Source texts of formatted documents:
******************************
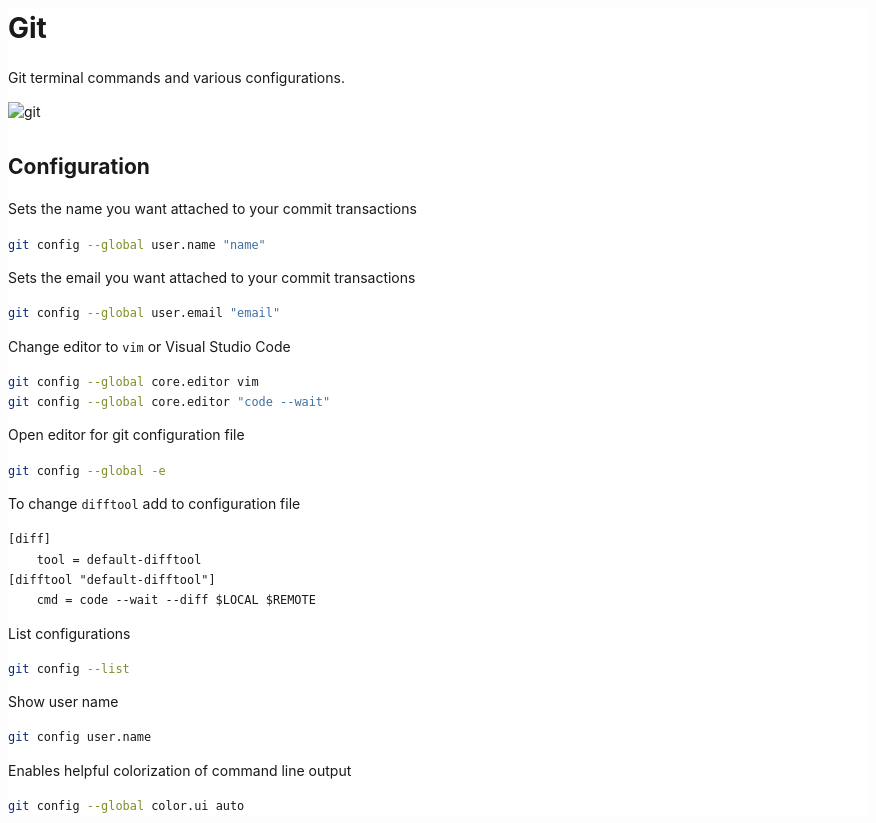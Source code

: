 # Git

Git terminal commands and various configurations.

![git](https://images.unsplash.com/photo-1556075798-4825dfaaf498?ixlib=rb-1.2.1&auto=format&fit=crop&w=1955&q=80)

## Configuration

Sets the name you want attached to your commit transactions

```bash
git config --global user.name "name"
```

Sets the email you want attached to your commit transactions

```bash
git config --global user.email "email"
```

Change editor to `vim` or Visual Studio Code

```bash
git config --global core.editor vim
git config --global core.editor "code --wait"
```

Open editor for git configuration file

```bash
git config --global -e
```

To change `difftool` add to configuration file

```gitconfig
[diff]
    tool = default-difftool
[difftool "default-difftool"]
    cmd = code --wait --diff $LOCAL $REMOTE
```

List configurations

```bash
git config --list
```

Show user name

```bash
git config user.name
```

Enables helpful colorization of command line output

```bash
git config --global color.ui auto
```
******************************
§ Exercise directions
An exact restatement of every record is required. Omit the images.

§ Exercise result
Source code

: # Git

Git terminal commands and various configurations.

![git](https://images.unsplash.com/photo-1556075798-4825dfaaf498?ixlib=rb-1.2.1&auto=format&fit=crop&w=1955&q=80)

## Configuration

Sets the name you want attached to your commit transactions

```bash
git config --global user.name "name"
```

Sets the email you want attached to your commit transactions

```bash
git config --global user.email "email"
```

Change editor to `vim` or Visual Studio Code

```bash
git config --global core.editor vim
git config --global core.editor "code --wait"
```

Open editor for git configuration file

```bash
git config --global -e
```

To change `difftool` add to configuration file

```gitconfig
[diff]
    tool = default-difftool
[difftool "default-difftool"]
    cmd = code --wait --diff $LOCAL $REMOTE
```

List configurations

```bash
git config --list
```

Show user name

```bash
git config user.name
```

Enables helpful colorization of command line output

```bash
git config --global color.ui auto
```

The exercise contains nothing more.